Plus de 60 organisations non gouvernementales internationales ont publiquement pris position en septembre 2013 pour souligner la nécessité d’une législation robuste, fondée sur les normes existantes en matière de diligence raisonnable, telles que définies par l’ONU et l’OCDE. Elles se disent aujourd’hui déçues et inquiètes face à la proposition de la Commission. « En se concentrant uniquement sur ces quatre minerais, l’UE échoue à répondre au fait que d’autres types de ressources naturelles alimentent aussi certains conflits », déclare Astrid Schrama de Pax. La proposition concerne les entreprises actives dans les secteurs de l’étain, du tantale, du tungstène et de l’or. « Nos recherches ont démontré que l’extraction de charbon a financé la création de groupes armés paramilitaires en Colombie qui ont causé la mort de milliers de personnes et déplacé au moins 60.000 autres dans le département du Cesar. » Différents rapports indiquent aussi que les pierres précieuses ont contribué au financement des combats et de la violence au Zimbabwe, en Birmanie ainsi qu’en Colombie.
Chantal Daniels de Christian Aid déclare: « La Commission a manqué l’opportunité de proposer une législation qui aurait véritablement aidé des millions de personnes dans les pays ravagés par la guerre, où les ressources naturelles fournissent motivation et financement aux groupes armés.
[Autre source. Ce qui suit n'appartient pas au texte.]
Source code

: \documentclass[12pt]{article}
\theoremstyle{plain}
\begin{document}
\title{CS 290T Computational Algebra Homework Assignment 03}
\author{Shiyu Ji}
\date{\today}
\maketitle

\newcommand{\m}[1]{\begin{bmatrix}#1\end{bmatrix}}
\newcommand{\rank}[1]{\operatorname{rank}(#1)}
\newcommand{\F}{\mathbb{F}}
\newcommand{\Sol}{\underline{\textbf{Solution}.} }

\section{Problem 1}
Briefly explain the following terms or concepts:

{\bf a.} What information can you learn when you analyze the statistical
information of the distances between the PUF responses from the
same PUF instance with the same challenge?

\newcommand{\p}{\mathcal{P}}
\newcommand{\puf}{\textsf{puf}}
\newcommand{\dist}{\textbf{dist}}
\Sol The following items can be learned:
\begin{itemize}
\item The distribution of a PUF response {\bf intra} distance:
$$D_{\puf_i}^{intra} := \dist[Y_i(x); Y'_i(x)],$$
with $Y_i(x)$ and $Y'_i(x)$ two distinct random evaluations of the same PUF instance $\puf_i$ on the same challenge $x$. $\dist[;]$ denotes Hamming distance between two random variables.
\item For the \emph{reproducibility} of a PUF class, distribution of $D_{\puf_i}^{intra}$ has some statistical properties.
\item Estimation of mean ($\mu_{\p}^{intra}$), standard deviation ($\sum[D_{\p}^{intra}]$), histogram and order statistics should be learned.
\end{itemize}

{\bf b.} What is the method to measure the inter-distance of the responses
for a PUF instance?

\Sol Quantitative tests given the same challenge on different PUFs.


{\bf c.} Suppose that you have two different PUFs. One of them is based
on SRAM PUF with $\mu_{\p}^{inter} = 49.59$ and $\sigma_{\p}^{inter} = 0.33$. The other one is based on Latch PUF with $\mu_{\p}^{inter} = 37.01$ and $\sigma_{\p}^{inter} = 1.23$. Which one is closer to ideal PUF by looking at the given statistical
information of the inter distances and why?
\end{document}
En outre, la proposition ne garantit pas aux consommateurs européens que les produits qu’ils achètent n’ont pas contribué à alimenter violences, instabilité et violations de droits humains. » Pour garantir que les ressources naturelles provenant des zones de conflit ou à haut risque n’entrent pas sur les marchés de l’UE, la législation devrait également s’appliquer aux fabricants et aux entreprises qui importent des produits finis. En effet, les métaux provenant de zones de conflit entrent quotidiennement dans l’UE sous la forme de produits manufacturés tels que des ordinateurs, des téléphones portables, des ampoules ou des voitures.
Une proposition laxiste
« Avec cette proposition, l’Union européenne (UE) envoie en somme le message qu’il est acceptable pour les entreprises de ne pas opter pour un comportement responsable« , explique Sophia Pickles de Global Witness. « Ce laxisme risque de saper le devoir des Etats de protéger les droits humains, reconnu par le droit international. De plus, cette proposition peut aussi s’avérer superflue puisque les gouvernements européens ont déjà approuvé un tel ensemble de principes volontaires de diligence raisonnable, tels que ceux développés par l’Organisation de coopération et développement économiques (OCDE). »
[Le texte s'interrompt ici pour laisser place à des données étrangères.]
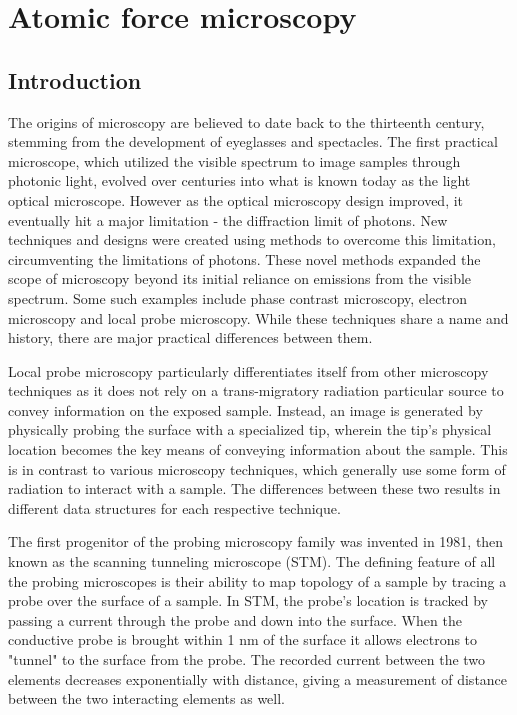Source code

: \chapter{Atomic force microscopy}


\section{Introduction}
The origins of microscopy are believed to date back to the thirteenth century, stemming from the development of eyeglasses and spectacles. The first practical microscope, which utilized the visible spectrum to image samples through photonic light, evolved over centuries into what is known today as the light optical microscope. However as the optical microscopy design improved, it eventually hit a major limitation - the diffraction limit of photons. New techniques and designs were created using methods to overcome this limitation, circumventing the limitations of photons. These novel methods expanded the scope of microscopy beyond its initial reliance on emissions from the visible spectrum. Some such examples include phase contrast microscopy, electron microscopy and local probe microscopy. While these techniques share a name and history, there are major practical differences between them.

Local probe microscopy particularly differentiates itself from other microscopy techniques as it does not rely on a trans-migratory radiation particular source to convey information on the exposed sample. Instead, an image is generated by physically probing the surface with a specialized tip, wherein the tip's physical location becomes the key means of conveying information about the sample. This is in contrast to various microscopy techniques, which generally use some form of radiation to interact with a sample. The differences between these two results in different data structures for each respective technique. \cite{giesbers2001surface}

The first progenitor of the probing microscopy family was invented in 1981, then known as the scanning tunneling microscope (STM). The defining feature of all the probing microscopes is their ability to map topology of a sample by tracing a probe over the surface of a sample. In STM, the probe's location is tracked by passing a current through the probe and down into the surface. When the conductive probe is  brought within 1 nm of the surface it allows electrons to "tunnel" to the surface from the probe. The recorded current between the two elements decreases exponentially with distance, giving a measurement of distance between the two interacting elements as well.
S’inspirer de l’exemple américain
Aux Etats-Unis, un texte de loi entré en vigueur en 2010, stipulant que les entreprises basées aux Etats-Unis doivent effectuer un contrôle des minerais provenant de la République démocratique du Congo et de ses pays frontaliers, a déjà apporté des changements dans la manière dont opèrent les entreprises. Sans une législation européenne stricte, exigeant des entreprises qu’elles exercent le devoir de diligence de façon transparente, la Commission européenne ne parviendra pas à amener les entreprises européennes à respecter les mêmes normes d’approvisionnement responsable que leurs concurrentes américaines.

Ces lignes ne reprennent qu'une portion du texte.